** Problem **
In the entries below, every line with the string "proposition" is to be reported.

** Extracted records **
· · · · · · ·
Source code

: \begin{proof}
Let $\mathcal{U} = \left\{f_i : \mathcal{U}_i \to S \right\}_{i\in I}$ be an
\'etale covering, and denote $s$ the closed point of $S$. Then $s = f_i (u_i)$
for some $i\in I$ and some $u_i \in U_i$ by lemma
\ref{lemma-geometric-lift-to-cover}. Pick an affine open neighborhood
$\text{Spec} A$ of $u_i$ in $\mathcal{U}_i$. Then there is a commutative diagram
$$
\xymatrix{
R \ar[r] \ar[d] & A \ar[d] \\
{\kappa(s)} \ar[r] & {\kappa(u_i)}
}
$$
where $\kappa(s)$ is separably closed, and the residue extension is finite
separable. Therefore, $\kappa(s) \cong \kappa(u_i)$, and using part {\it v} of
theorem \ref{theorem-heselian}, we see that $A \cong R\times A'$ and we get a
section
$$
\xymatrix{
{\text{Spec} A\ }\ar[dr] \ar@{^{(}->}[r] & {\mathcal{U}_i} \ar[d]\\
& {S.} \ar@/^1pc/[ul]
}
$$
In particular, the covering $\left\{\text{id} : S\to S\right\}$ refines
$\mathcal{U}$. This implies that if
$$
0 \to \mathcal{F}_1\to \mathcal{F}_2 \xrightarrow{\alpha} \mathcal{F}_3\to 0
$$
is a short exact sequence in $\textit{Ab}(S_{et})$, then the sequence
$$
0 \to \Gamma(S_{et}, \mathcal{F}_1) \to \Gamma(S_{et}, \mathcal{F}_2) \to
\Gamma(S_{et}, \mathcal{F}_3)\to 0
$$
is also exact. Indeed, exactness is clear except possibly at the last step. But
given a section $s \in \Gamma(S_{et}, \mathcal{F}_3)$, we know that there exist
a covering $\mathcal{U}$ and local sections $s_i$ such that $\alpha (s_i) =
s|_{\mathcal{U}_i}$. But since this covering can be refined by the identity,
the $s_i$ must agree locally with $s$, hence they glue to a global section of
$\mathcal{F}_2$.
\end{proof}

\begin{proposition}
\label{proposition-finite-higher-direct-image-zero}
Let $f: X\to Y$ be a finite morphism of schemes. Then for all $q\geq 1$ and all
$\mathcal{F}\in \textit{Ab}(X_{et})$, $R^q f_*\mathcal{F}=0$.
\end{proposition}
· · · · · · ·
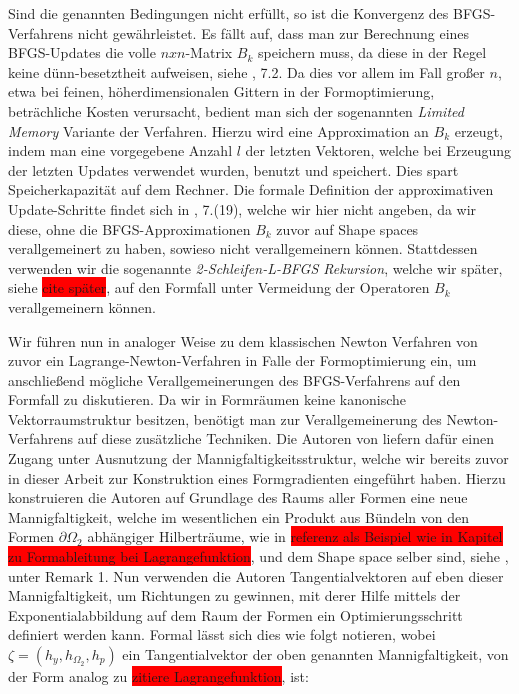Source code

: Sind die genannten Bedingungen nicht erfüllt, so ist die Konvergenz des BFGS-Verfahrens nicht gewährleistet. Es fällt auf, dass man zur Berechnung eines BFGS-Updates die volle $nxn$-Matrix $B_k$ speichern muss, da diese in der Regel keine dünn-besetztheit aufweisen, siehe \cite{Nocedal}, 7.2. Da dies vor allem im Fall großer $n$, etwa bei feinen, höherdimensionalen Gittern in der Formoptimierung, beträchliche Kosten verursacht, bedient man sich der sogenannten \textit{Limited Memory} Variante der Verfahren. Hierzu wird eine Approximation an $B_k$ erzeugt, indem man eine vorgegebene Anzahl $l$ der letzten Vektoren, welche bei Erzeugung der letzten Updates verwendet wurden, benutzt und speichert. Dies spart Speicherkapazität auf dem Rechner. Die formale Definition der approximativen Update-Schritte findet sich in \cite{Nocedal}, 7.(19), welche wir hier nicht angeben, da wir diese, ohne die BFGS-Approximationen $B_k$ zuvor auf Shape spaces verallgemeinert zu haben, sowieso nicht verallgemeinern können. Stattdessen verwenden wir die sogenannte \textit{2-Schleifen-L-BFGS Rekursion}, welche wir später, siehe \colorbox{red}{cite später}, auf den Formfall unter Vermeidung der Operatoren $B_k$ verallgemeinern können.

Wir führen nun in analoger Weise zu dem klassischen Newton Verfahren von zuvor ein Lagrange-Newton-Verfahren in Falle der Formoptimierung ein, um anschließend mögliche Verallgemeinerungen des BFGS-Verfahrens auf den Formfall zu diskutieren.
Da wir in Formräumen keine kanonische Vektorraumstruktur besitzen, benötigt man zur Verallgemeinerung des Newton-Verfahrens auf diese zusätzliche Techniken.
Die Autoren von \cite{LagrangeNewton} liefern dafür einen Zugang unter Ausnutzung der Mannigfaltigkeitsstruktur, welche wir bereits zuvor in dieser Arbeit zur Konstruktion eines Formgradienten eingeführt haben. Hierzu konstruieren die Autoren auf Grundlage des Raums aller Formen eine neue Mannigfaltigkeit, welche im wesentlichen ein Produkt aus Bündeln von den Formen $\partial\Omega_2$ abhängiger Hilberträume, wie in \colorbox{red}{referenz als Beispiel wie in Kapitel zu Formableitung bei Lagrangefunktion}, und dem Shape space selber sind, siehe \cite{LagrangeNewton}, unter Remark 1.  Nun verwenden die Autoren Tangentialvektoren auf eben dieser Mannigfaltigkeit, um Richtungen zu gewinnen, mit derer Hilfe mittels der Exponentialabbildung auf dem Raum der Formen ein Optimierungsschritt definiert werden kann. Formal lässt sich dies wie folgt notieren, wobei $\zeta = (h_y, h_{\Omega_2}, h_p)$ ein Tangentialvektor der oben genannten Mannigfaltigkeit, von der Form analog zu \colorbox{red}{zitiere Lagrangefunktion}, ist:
· · · · · · ·
** Result below **
\begin{proposition}
\label{proposition-finite-higher-direct-image-zero}
\end{proposition}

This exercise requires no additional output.